• _INPUT_:
—————
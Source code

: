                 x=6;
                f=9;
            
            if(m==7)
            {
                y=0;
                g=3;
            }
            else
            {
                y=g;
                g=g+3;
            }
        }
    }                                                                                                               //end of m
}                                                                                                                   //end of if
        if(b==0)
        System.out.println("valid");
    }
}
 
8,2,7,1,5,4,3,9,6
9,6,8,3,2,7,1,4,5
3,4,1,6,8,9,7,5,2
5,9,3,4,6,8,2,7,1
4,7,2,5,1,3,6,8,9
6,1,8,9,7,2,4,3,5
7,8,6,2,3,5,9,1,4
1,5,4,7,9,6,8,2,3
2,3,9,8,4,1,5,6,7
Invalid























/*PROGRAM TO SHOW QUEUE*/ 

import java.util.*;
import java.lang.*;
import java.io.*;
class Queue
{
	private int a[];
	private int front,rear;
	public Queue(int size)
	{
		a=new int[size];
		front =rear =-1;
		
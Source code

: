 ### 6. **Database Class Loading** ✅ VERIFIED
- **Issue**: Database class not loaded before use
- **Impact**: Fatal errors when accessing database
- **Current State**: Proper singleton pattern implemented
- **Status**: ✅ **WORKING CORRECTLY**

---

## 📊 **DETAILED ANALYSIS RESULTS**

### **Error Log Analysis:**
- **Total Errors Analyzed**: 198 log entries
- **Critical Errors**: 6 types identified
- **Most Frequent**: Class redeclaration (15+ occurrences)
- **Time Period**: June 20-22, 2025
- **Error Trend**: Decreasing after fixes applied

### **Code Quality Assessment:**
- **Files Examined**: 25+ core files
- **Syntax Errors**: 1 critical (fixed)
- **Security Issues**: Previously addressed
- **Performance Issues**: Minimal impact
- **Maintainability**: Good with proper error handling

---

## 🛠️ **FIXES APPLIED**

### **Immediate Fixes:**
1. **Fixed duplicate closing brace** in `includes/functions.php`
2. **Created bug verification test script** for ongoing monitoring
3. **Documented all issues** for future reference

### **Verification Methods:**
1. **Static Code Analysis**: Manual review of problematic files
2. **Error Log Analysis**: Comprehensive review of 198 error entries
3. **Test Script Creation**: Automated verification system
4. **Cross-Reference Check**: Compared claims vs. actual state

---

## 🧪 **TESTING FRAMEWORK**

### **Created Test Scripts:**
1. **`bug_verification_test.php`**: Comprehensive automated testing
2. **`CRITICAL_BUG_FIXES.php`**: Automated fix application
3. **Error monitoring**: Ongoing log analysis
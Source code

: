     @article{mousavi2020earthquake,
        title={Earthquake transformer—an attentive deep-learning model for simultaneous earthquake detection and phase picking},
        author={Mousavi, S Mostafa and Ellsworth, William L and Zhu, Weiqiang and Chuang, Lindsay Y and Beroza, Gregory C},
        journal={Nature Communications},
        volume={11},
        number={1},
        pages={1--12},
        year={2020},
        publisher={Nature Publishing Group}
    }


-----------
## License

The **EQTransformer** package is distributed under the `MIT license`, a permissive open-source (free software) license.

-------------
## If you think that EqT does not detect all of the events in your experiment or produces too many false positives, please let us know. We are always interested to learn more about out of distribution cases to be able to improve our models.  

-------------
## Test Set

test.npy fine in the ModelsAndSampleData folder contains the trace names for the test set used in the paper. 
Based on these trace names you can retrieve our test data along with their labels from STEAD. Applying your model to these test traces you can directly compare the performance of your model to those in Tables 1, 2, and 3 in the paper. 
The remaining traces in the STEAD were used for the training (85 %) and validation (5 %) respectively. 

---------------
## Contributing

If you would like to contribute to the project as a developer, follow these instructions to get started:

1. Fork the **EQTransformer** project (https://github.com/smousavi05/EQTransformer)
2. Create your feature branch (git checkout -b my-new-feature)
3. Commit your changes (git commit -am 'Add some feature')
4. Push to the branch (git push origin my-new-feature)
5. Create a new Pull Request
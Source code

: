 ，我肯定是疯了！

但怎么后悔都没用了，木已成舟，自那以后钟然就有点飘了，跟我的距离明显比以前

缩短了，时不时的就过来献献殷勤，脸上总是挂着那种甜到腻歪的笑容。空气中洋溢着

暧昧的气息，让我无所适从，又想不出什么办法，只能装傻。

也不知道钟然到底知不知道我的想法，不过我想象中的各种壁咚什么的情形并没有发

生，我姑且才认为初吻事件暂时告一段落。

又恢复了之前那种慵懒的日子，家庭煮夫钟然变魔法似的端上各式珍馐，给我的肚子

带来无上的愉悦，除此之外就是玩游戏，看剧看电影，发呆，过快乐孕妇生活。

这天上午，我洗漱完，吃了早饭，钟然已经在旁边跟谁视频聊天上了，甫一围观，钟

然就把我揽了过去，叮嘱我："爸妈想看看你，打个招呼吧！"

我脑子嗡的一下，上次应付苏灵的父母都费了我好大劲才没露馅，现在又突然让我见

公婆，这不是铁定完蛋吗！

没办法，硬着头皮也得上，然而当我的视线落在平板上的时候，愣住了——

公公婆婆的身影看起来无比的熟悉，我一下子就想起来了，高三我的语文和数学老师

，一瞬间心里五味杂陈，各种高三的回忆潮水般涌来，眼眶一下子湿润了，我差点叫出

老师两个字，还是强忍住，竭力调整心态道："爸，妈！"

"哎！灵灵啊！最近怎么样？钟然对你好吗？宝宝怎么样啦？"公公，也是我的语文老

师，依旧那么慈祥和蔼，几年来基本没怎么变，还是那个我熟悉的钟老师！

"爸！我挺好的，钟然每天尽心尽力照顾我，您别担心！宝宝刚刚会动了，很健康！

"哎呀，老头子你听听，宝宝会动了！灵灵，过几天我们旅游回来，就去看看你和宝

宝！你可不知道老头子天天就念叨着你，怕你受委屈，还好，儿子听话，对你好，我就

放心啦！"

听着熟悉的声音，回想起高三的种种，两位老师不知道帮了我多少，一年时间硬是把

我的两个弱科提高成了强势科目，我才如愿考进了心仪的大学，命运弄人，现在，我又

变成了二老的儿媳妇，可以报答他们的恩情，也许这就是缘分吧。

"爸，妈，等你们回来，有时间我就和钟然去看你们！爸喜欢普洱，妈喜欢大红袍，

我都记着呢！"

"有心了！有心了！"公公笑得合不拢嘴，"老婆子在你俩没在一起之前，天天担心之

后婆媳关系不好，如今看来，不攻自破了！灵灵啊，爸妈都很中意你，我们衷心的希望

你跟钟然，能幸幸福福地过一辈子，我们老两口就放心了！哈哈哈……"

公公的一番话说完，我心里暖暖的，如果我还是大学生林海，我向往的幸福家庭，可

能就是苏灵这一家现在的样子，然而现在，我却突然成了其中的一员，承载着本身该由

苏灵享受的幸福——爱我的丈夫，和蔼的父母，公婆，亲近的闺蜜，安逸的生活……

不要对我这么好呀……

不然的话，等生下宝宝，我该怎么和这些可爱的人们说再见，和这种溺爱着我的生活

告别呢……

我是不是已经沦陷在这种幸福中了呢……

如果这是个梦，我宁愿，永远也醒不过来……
—————
• _TASK DESCRIPTION_:
Restate the records above exactly.

• _SOLUTION TO THIS PROBLEM_:
Source code

:                 x=6;
                f=9;
            
            if(m==7)
            {
                y=0;
                g=3;
            }
            else
            {
                y=g;
                g=g+3;
            }
        }
    }                                                                                                               //end of m
}                                                                                                                   //end of if
        if(b==0)
        System.out.println("valid");
    }
}
 
8,2,7,1,5,4,3,9,6
9,6,8,3,2,7,1,4,5
3,4,1,6,8,9,7,5,2
5,9,3,4,6,8,2,7,1
4,7,2,5,1,3,6,8,9
6,1,8,9,7,2,4,3,5
7,8,6,2,3,5,9,1,4
1,5,4,7,9,6,8,2,3
2,3,9,8,4,1,5,6,7
Invalid























/*PROGRAM TO SHOW QUEUE*/ 

import java.util.*;
import java.lang.*;
import java.io.*;
class Queue
{
	private int a[];
	private int front,rear;
	public Queue(int size)
	{
		a=new int[size];
		front =rear =-1;
		
Source code

: ### 6. **Database Class Loading** ✅ VERIFIED
- **Issue**: Database class not loaded before use
- **Impact**: Fatal errors when accessing database
- **Current State**: Proper singleton pattern implemented
- **Status**: ✅ **WORKING CORRECTLY**

---

## 📊 **DETAILED ANALYSIS RESULTS**

### **Error Log Analysis:**
- **Total Errors Analyzed**: 198 log entries
- **Critical Errors**: 6 types identified
- **Most Frequent**: Class redeclaration (15+ occurrences)
- **Time Period**: June 20-22, 2025
- **Error Trend**: Decreasing after fixes applied

### **Code Quality Assessment:**
- **Files Examined**: 25+ core files
- **Syntax Errors**: 1 critical (fixed)
- **Security Issues**: Previously addressed
- **Performance Issues**: Minimal impact
- **Maintainability**: Good with proper error handling

---

## 🛠️ **FIXES APPLIED**

### **Immediate Fixes:**
1. **Fixed duplicate closing brace** in `includes/functions.php`
2. **Created bug verification test script** for ongoing monitoring
3. **Documented all issues** for future reference

### **Verification Methods:**
1. **Static Code Analysis**: Manual review of problematic files
2. **Error Log Analysis**: Comprehensive review of 198 error entries
3. **Test Script Creation**: Automated verification system
4. **Cross-Reference Check**: Compared claims vs. actual state

---

## 🧪 **TESTING FRAMEWORK**

### **Created Test Scripts:**
1. **`bug_verification_test.php`**: Comprehensive automated testing
2. **`CRITICAL_BUG_FIXES.php`**: Automated fix application
3. **Error monitoring**: Ongoing log analysis
Source code

:     @article{mousavi2020earthquake,
        title={Earthquake transformer—an attentive deep-learning model for simultaneous earthquake detection and phase picking},
        author={Mousavi, S Mostafa and Ellsworth, William L and Zhu, Weiqiang and Chuang, Lindsay Y and Beroza, Gregory C},
        journal={Nature Communications},
        volume={11},
        number={1},
        pages={1--12},
        year={2020},
        publisher={Nature Publishing Group}
    }


-----------
## License

The **EQTransformer** package is distributed under the `MIT license`, a permissive open-source (free software) license.

-------------
## If you think that EqT does not detect all of the events in your experiment or produces too many false positives, please let us know. We are always interested to learn more about out of distribution cases to be able to improve our models.  

-------------
## Test Set

test.npy fine in the ModelsAndSampleData folder contains the trace names for the test set used in the paper. 
Based on these trace names you can retrieve our test data along with their labels from STEAD. Applying your model to these test traces you can directly compare the performance of your model to those in Tables 1, 2, and 3 in the paper. 
The remaining traces in the STEAD were used for the training (85 %) and validation (5 %) respectively. 

---------------
## Contributing

If you would like to contribute to the project as a developer, follow these instructions to get started:

1. Fork the **EQTransformer** project (https://github.com/smousavi05/EQTransformer)
2. Create your feature branch (git checkout -b my-new-feature)
3. Commit your changes (git commit -am 'Add some feature')
4. Push to the branch (git push origin my-new-feature)
5. Create a new Pull Request
Source code

: ，我肯定是疯了！

但怎么后悔都没用了，木已成舟，自那以后钟然就有点飘了，跟我的距离明显比以前

缩短了，时不时的就过来献献殷勤，脸上总是挂着那种甜到腻歪的笑容。空气中洋溢着

暧昧的气息，让我无所适从，又想不出什么办法，只能装傻。

也不知道钟然到底知不知道我的想法，不过我想象中的各种壁咚什么的情形并没有发

生，我姑且才认为初吻事件暂时告一段落。

又恢复了之前那种慵懒的日子，家庭煮夫钟然变魔法似的端上各式珍馐，给我的肚子

带来无上的愉悦，除此之外就是玩游戏，看剧看电影，发呆，过快乐孕妇生活。

这天上午，我洗漱完，吃了早饭，钟然已经在旁边跟谁视频聊天上了，甫一围观，钟

然就把我揽了过去，叮嘱我："爸妈想看看你，打个招呼吧！"

我脑子嗡的一下，上次应付苏灵的父母都费了我好大劲才没露馅，现在又突然让我见

公婆，这不是铁定完蛋吗！

没办法，硬着头皮也得上，然而当我的视线落在平板上的时候，愣住了——

公公婆婆的身影看起来无比的熟悉，我一下子就想起来了，高三我的语文和数学老师

，一瞬间心里五味杂陈，各种高三的回忆潮水般涌来，眼眶一下子湿润了，我差点叫出

老师两个字，还是强忍住，竭力调整心态道："爸，妈！"

"哎！灵灵啊！最近怎么样？钟然对你好吗？宝宝怎么样啦？"公公，也是我的语文老

师，依旧那么慈祥和蔼，几年来基本没怎么变，还是那个我熟悉的钟老师！

"爸！我挺好的，钟然每天尽心尽力照顾我，您别担心！宝宝刚刚会动了，很健康！

"哎呀，老头子你听听，宝宝会动了！灵灵，过几天我们旅游回来，就去看看你和宝

宝！你可不知道老头子天天就念叨着你，怕你受委屈，还好，儿子听话，对你好，我就

放心啦！"

听着熟悉的声音，回想起高三的种种，两位老师不知道帮了我多少，一年时间硬是把

我的两个弱科提高成了强势科目，我才如愿考进了心仪的大学，命运弄人，现在，我又

变成了二老的儿媳妇，可以报答他们的恩情，也许这就是缘分吧。

"爸，妈，等你们回来，有时间我就和钟然去看你们！爸喜欢普洱，妈喜欢大红袍，

我都记着呢！"

"有心了！有心了！"公公笑得合不拢嘴，"老婆子在你俩没在一起之前，天天担心之

后婆媳关系不好，如今看来，不攻自破了！灵灵啊，爸妈都很中意你，我们衷心的希望

你跟钟然，能幸幸福福地过一辈子，我们老两口就放心了！哈哈哈……"

公公的一番话说完，我心里暖暖的，如果我还是大学生林海，我向往的幸福家庭，可

能就是苏灵这一家现在的样子，然而现在，我却突然成了其中的一员，承载着本身该由

苏灵享受的幸福——爱我的丈夫，和蔼的父母，公婆，亲近的闺蜜，安逸的生活……

不要对我这么好呀……

不然的话，等生下宝宝，我该怎么和这些可爱的人们说再见，和这种溺爱着我的生活

告别呢……

我是不是已经沦陷在这种幸福中了呢……

如果这是个梦，我宁愿，永远也醒不过来……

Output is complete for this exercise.